◆ What needs to be done
Transcribe exactly the line containing "diléxit maledictiónem, et" and each line after it, through the end of the entries, with nothing before or after.

Stored items

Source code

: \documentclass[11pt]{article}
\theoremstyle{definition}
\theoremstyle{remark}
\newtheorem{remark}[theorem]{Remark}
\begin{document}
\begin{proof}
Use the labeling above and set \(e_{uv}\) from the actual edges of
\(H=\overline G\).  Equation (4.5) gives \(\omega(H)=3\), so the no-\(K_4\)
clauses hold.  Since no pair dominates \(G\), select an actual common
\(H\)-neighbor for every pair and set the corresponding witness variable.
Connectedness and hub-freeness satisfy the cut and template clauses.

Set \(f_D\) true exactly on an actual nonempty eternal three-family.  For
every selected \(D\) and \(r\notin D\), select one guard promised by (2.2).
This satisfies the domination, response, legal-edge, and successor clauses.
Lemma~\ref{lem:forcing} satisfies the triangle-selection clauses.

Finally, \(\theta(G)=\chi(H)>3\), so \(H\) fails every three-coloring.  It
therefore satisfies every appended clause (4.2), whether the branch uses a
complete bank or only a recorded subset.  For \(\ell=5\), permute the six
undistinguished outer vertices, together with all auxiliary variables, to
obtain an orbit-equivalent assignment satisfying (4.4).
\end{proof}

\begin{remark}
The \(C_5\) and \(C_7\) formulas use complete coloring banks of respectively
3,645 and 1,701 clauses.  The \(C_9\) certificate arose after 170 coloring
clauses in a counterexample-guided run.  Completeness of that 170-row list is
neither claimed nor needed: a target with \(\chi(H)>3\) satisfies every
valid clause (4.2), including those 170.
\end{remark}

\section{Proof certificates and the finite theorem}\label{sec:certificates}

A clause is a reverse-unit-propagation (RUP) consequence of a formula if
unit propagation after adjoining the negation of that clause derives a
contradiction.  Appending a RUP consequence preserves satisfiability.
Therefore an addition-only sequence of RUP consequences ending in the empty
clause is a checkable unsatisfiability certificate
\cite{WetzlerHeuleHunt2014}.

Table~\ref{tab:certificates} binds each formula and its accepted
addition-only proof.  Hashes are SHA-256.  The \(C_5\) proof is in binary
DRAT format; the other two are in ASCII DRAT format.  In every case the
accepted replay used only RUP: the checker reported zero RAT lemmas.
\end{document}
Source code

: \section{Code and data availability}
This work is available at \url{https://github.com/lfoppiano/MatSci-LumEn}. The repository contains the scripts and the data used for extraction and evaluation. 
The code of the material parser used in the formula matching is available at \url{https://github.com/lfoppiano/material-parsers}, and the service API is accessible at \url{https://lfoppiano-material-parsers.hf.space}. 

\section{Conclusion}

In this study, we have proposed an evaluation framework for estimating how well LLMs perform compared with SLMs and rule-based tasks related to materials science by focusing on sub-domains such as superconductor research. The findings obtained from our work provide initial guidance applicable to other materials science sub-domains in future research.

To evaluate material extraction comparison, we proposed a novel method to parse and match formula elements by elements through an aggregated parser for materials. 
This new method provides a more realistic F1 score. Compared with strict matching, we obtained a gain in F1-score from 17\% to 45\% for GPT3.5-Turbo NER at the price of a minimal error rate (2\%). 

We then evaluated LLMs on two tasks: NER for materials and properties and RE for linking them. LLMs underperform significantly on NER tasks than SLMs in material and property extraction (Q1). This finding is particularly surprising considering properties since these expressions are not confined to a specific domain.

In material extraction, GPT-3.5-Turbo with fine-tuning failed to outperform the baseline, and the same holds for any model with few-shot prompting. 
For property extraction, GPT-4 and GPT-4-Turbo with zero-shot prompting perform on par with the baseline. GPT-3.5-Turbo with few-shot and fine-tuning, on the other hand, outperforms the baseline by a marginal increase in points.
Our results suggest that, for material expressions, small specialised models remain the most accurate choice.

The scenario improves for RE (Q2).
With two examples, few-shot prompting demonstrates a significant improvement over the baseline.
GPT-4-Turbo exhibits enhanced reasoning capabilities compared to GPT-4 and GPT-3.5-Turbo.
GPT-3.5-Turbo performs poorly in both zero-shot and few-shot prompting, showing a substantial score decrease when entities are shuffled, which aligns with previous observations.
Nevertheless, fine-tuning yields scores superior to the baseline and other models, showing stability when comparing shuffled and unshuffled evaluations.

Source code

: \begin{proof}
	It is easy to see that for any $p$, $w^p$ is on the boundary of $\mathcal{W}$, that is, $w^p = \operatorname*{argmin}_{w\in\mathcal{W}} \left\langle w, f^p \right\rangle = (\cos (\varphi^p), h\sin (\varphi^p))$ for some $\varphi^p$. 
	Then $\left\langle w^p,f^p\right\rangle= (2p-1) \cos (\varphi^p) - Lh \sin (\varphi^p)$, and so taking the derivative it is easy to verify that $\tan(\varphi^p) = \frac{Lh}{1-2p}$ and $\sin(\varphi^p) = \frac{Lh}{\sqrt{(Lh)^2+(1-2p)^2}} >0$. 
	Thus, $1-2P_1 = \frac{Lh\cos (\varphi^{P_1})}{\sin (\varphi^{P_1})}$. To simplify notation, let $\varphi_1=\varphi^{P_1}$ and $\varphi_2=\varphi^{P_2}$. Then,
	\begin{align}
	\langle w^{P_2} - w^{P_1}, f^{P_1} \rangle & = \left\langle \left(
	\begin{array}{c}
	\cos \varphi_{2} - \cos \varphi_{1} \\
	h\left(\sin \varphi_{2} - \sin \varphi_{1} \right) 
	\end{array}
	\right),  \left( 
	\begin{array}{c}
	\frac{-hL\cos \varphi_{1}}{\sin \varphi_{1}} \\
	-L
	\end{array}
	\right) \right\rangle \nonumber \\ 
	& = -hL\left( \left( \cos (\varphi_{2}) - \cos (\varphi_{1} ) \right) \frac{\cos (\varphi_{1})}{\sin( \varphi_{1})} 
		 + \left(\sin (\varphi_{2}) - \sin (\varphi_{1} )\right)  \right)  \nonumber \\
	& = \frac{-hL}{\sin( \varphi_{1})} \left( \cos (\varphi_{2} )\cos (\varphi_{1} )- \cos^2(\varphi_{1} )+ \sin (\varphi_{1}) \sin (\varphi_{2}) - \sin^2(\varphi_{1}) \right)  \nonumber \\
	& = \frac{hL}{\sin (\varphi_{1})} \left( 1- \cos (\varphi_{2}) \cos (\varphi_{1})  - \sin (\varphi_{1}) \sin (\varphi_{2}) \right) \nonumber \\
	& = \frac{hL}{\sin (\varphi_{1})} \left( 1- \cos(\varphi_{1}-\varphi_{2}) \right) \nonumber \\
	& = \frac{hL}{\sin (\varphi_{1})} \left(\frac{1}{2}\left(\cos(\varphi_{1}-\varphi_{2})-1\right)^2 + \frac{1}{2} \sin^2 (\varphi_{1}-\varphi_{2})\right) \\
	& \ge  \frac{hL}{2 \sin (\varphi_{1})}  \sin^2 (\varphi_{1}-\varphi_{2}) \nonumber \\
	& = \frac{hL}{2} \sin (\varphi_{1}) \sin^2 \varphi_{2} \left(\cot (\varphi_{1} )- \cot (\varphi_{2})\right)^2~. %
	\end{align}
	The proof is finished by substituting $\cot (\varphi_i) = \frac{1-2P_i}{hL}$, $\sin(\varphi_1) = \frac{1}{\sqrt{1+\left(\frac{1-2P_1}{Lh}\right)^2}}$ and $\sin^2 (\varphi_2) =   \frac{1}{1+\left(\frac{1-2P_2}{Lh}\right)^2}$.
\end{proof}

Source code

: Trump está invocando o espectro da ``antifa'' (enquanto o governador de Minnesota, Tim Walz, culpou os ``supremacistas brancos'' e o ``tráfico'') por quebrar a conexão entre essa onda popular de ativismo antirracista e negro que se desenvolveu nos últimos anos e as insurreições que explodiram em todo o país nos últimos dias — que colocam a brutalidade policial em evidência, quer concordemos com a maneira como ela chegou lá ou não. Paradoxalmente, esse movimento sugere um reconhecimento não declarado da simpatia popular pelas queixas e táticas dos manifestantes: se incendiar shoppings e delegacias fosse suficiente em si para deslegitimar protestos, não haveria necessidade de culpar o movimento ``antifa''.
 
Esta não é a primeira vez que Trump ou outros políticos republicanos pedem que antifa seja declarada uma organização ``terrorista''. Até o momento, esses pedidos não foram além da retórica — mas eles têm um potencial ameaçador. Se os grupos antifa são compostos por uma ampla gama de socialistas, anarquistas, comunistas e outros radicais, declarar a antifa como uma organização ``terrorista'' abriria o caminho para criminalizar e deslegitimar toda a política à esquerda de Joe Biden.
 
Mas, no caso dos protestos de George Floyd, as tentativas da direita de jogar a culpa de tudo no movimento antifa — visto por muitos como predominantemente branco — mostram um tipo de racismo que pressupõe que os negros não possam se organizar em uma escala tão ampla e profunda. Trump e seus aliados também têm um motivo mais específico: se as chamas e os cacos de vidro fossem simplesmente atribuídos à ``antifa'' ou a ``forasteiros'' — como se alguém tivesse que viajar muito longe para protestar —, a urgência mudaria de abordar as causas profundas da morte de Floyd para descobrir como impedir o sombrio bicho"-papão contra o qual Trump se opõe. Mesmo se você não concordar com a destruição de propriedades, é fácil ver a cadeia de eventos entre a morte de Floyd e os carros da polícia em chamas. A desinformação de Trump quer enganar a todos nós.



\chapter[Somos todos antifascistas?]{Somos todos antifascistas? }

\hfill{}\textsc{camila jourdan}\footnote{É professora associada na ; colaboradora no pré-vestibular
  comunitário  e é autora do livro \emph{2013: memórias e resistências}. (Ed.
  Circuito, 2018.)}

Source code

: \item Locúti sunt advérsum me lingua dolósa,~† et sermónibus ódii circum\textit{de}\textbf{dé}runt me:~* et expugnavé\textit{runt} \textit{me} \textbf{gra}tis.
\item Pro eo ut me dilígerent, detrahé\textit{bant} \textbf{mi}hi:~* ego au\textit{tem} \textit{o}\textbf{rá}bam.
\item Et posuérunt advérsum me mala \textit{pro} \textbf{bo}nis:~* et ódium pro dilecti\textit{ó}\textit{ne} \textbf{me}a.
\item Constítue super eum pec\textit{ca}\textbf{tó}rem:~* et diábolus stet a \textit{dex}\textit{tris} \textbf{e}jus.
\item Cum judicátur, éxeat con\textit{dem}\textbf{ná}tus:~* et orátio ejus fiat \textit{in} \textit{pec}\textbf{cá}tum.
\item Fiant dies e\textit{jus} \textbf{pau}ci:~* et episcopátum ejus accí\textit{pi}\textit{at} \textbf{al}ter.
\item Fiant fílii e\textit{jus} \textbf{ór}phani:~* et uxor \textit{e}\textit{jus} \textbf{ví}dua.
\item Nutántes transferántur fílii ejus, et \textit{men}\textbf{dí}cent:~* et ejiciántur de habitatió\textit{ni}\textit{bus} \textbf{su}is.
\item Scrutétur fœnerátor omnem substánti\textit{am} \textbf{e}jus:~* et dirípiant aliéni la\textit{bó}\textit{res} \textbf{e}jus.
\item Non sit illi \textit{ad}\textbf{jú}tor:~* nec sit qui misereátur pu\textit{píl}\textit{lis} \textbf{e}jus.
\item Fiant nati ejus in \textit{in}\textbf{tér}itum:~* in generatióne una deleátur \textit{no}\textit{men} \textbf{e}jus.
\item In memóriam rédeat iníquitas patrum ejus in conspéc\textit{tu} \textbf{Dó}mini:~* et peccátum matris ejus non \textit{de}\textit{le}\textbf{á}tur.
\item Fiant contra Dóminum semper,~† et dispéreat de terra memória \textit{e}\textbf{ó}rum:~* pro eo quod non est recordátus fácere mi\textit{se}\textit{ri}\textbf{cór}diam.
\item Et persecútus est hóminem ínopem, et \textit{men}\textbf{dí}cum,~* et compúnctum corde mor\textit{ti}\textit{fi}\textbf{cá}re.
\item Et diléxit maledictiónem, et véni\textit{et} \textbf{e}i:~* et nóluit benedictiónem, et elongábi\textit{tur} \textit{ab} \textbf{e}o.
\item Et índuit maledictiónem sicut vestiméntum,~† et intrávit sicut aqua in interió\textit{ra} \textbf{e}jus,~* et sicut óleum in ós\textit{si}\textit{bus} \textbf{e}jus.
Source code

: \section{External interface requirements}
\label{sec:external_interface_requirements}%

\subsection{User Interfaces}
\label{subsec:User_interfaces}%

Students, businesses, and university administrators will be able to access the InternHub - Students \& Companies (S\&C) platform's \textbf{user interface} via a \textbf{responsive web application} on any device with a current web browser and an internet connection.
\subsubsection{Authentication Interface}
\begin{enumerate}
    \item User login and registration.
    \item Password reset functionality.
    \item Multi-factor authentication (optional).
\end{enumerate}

◆ Solution for this exercise
\item Et diléxit maledictiónem, et véni\textit{et} \textbf{e}i:~* et nóluit benedictiónem, et elongábi\textit{tur} \textit{ab} \textbf{e}o.
\item Et índuit maledictiónem sicut vestiméntum,~† et intrávit sicut aqua in interió\textit{ra} \textbf{e}jus,~* et sicut óleum in ós\textit{si}\textit{bus} \textbf{e}jus.
Source code

: \section{External interface requirements}
\label{sec:external_interface_requirements}%

\subsection{User Interfaces}
\label{subsec:User_interfaces}%

Students, businesses, and university administrators will be able to access the InternHub - Students \& Companies (S\&C) platform's \textbf{user interface} via a \textbf{responsive web application} on any device with a current web browser and an internet connection.
\subsubsection{Authentication Interface}
\begin{enumerate}
    \item User login and registration.
    \item Password reset functionality.
    \item Multi-factor authentication (optional).
\end{enumerate}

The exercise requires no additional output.